At the same time, it acknowledges that
"elections alone are not enough" and sometimes lead to undesirable
results. "These principles are tested by the victory of Hamas
candidates in the recent elections in the Palestinian territories," the
strategy says, referring to the radical group designated as a terrorist
organization by the United States.
Without saying what action
would be taken against them, the strategy singles out seven nations as
prime examples of "despotic systems" -- North Korea, Iran, Syria, Cuba,
Belarus, Burma and Zimbabwe. Iran and North Korea receive particular
attention because of their nuclear programs, and the strategy vows in
both cases "to take all necessary measures" to protect the United
States against them.
"We may face no greater challenge from a
single country than from Iran," the document says, echoing a statement
made by Secretary of State Condoleezza Rice last week. It recommits to
efforts with European allies to pressure Tehran to give up any
aspirations of nuclear weapons, then adds ominously: "This diplomatic
effort must succeed if confrontation is to be avoided."
The
language about confrontation is not repeated with North Korea, which
says it already has nuclear bombs, an assertion believed by U.S.
intelligence. But Pyongyang is accused of a "bleak record of duplicity
and bad-faith negotiations," as well as of counterfeiting U.S.
currency, trafficking in drugs and starving its own people.
The
strategy offers a much more skeptical view of Russia than in 2002, when
the glow of Bush's friendship with President Vladimir Putin was still
bright.
"Recent trends regrettably point toward a diminishing
commitment to democratic freedoms and institutions," it says. "We will
work to try to persuade the Russian Government to move forward, not
backward, along freedom's path."
It also warns China that "it
must act as a responsible stakeholder that fulfills its obligations"

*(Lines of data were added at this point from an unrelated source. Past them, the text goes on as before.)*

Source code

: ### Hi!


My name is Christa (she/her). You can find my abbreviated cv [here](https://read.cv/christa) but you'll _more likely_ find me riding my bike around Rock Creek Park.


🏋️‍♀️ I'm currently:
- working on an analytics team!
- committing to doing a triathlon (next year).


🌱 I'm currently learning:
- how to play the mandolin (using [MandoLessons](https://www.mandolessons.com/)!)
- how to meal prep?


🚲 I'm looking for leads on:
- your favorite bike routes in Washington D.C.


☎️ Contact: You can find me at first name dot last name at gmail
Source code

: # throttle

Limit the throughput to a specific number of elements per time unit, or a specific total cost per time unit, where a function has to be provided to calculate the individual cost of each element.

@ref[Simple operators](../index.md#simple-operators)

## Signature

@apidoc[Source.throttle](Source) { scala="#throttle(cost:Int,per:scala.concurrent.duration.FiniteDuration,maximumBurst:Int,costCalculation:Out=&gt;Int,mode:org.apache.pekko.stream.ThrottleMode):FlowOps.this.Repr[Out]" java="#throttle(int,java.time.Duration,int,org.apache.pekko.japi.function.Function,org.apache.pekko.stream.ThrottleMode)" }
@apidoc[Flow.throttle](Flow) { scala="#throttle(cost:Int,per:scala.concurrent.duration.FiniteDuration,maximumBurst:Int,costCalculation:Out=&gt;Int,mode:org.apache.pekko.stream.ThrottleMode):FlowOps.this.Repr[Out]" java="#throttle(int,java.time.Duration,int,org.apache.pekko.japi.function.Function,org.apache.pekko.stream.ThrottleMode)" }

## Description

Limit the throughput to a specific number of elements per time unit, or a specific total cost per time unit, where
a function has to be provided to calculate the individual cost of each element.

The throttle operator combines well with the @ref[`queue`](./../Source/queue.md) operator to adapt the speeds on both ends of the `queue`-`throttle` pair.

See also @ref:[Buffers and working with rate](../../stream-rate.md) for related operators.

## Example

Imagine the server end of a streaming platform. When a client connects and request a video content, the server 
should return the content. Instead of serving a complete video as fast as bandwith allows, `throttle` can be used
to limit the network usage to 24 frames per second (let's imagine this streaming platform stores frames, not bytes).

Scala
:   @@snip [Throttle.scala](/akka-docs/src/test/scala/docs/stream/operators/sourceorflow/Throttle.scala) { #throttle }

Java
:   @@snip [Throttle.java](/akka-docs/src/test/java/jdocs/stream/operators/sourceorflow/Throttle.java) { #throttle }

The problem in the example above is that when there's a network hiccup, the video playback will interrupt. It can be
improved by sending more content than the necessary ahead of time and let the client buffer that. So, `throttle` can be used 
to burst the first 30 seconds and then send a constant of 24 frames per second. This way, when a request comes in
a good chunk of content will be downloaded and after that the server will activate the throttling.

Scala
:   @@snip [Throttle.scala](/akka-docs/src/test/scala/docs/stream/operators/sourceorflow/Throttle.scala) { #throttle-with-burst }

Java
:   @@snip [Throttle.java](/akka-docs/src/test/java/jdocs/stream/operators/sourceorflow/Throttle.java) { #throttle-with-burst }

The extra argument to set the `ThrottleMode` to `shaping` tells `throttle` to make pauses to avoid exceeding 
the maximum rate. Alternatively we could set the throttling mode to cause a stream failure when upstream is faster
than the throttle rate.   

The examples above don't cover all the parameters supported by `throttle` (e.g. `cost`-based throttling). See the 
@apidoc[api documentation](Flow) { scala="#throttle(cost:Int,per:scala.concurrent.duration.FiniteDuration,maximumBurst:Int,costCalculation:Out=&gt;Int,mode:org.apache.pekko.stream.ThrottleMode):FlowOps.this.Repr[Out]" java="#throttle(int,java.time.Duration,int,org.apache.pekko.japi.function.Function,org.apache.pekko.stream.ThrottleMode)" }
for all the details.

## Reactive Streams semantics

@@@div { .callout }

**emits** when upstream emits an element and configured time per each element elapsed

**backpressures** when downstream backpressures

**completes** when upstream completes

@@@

and guarantee political freedom as well as economic freedom. "Our
strategy," the document says, "seeks to encourage China to make the
right strategic choices for its people, while we hedge against other
possibilities."
To assuage allies antagonized by Bush's
go-it-alone style in his first term, the White House stresses alliance
and the use of what it calls "transformational diplomacy" to achieve
change. At the same time, it asserts that formal structures such as the
United Nations or NATO may at times be less effective than "coalitions
of the willing," or groups responding to particular situations, such as
the Asian tsunami of 2004.
Beyond the military response to
terrorism, the document emphasizes the need to fight the war of ideas
against Islamic radicals whose anti-American rhetoric has won wide
sympathy in parts of the world.
The strategy also addresses
topics largely left out of the 2002 version, including a section on
genocide and a new chapter on global threats such as avian influenza,
AIDS, environmental destruction and natural disasters. Critics have
accused the administration of not doing enough to stop genocide in the
Darfur region of Sudan, responding too slowly to the Asian tsunami and
disregarding global environmental threats such as climate change.